On se dit que décidement cette Marie-là ne fera pas l’objet de l’admiration des
foules, tant son geste puéril et irresponsable provoque la consternation. A lire
l’histoire personnelle de cette jeune fille, relayée par tant de journaux ces
derniers temps, on a l’impression d’une vie gâchée, du geste de trop de la part
d’une âme en souffrance déconsidérée par ses proches.

Enfin, cette triste affaire aura surtout été le déclencheur d’une écoeurante
campagne médiatique qui a vu le landernaü politique se livrer à un concours de
déclarations compassées et indignées, répondant une fois de plus au manichéisme
le plus simpliste qu’il soit.

"La France, pendant la guerre de 40, a été le seul pays qui ait donné des enfants à déporter. Et maintenant on laisse des gens se faire attaquer comme ça sans réagir, sans rien faire"

Le summum de la démagogie a peut-être été atteint avec cette déclaration de Jean-Paul Huchon, président PS de la région Ile-de-France. Il est vrai que le PS est en campagne électorale, visant déjà les présidentielles de 2007, et essaye de redorer son image écornée par la polémique sur l’attitude supposément laxiste du gouvernement Jospin vis-à-vis de la résurgence de l’antisémitisme en France, épouvantail déjà agité par un Sarkozy calculateur après son voyage aux Etats-Unis fin avril.

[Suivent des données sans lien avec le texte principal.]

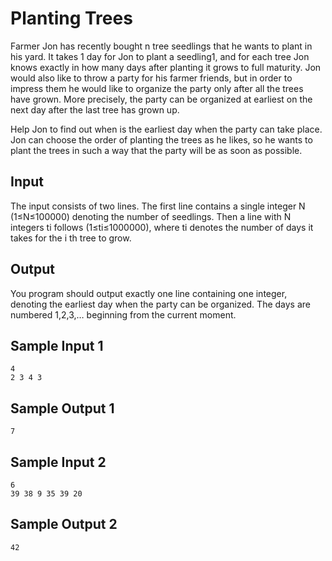
# Planting Trees


Farmer Jon has recently bought n tree seedlings that he wants to plant in his yard. It takes 1 day for Jon to plant a seedling1, and for each tree Jon knows exactly in how many days after planting it grows to full maturity. Jon would also like to throw a party for his farmer friends, but in order to impress them he would like to organize the party only after all the trees have grown. More precisely, the party can be organized at earliest on the next day after the last tree has grown up.

Help Jon to find out when is the earliest day when the party can take place. Jon can choose the order of planting the trees as he likes, so he wants to plant the trees in such a way that the party will be as soon as possible.

## Input

The input consists of two lines. The first line contains a single integer N
(1≤N≤100000) denoting the number of seedlings. Then a line with N integers ti follows (1≤ti≤1000000), where ti denotes the number of days it takes for the i th tree to grow.

## Output

You program should output exactly one line containing one integer, denoting the earliest day when the party can be organized. The days are numbered 1,2,3,… beginning from the current moment.

## Sample Input 1 	

```
4
2 3 4 3
```

## Sample Output 1

```
7
```

## Sample Input 2 	

```
6
39 38 9 35 39 20
```
## Sample Output 2
```
42
```
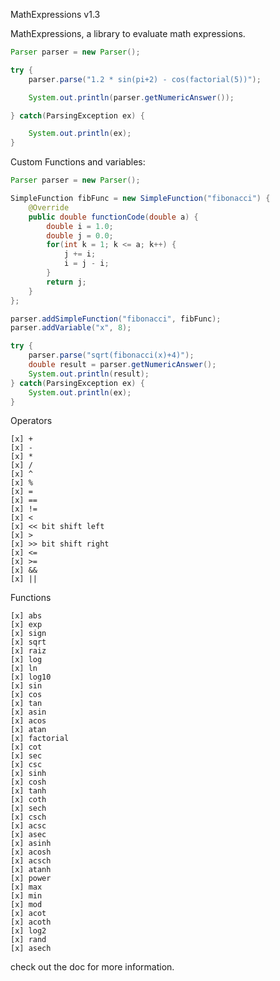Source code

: ﻿MathExpressions v1.3

		

MathExpressions, a library to evaluate math expressions.


```java
Parser parser = new Parser(); 

try { 
	parser.parse("1.2 * sin(pi+2) - cos(factorial(5))"); 

	System.out.println(parser.getNumericAnswer());

} catch(ParsingException ex) { 

	System.out.println(ex); 
}
```

Custom Functions and variables:

```java
Parser parser = new Parser();

SimpleFunction fibFunc = new SimpleFunction("fibonacci") {
    @Override
    public double functionCode(double a) {
        double i = 1.0;
        double j = 0.0;
        for(int k = 1; k <= a; k++) {
            j += i;
            i = j - i;
        }
        return j;
    }
};

parser.addSimpleFunction("fibonacci", fibFunc);
parser.addVariable("x", 8);

try {
    parser.parse("sqrt(fibonacci(x)+4)");
    double result = parser.getNumericAnswer();
    System.out.println(result);
} catch(ParsingException ex) {
    System.out.println(ex);
}
```


Operators

```
[x] +
[x] -
[x] *
[x] /
[x] ^
[x] %
[x] =
[x] ==
[x] !=
[x] <
[x] << bit shift left
[x] >
[x] >> bit shift right
[x] <=
[x] >=
[x] &&
[x] ||
```

Functions

```
[x] abs
[x] exp
[x] sign
[x] sqrt
[x] raiz
[x] log
[x] ln
[x] log10
[x] sin
[x] cos
[x] tan
[x] asin
[x] acos
[x] atan
[x] factorial
[x] cot
[x] sec
[x] csc
[x] sinh
[x] cosh
[x] tanh
[x] coth
[x] sech
[x] csch
[x] acsc
[x] asec
[x] asinh
[x] acosh
[x] acsch
[x] atanh
[x] power
[x] max
[x] min
[x] mod
[x] acot
[x] acoth
[x] log2
[x] rand
[x] asech
```

check out the doc for more information.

Que le chef de l’Etat ait embrayé sur ce fait divers dès le soir de la supposée agression, sans recul et manifestant ainsi légèreté et imprudence, n’est finalement que la manifestation d’un opportunisme classique chez Jacques Chirac qui a pour habitude de faire feu de tout bois afin de se faire bien voir des foules qui le réélisent mandat après mandat en dépit de tout ce que l’on peut savoir sur le personnage aujourd’hui. Qu’il soit suivi sans état d’âme par ses ministres Dominique de Villlepin et Nicole Guedj ne relève après tout que du fonctionnement discipliné de la machine gouvernementale. Et l’on est malheureusement habitué à ce que le monde politique fasse montre d’une telle précipitation, étant intrinsèquement voué à la flatterie de ses diverses clientèles électorales.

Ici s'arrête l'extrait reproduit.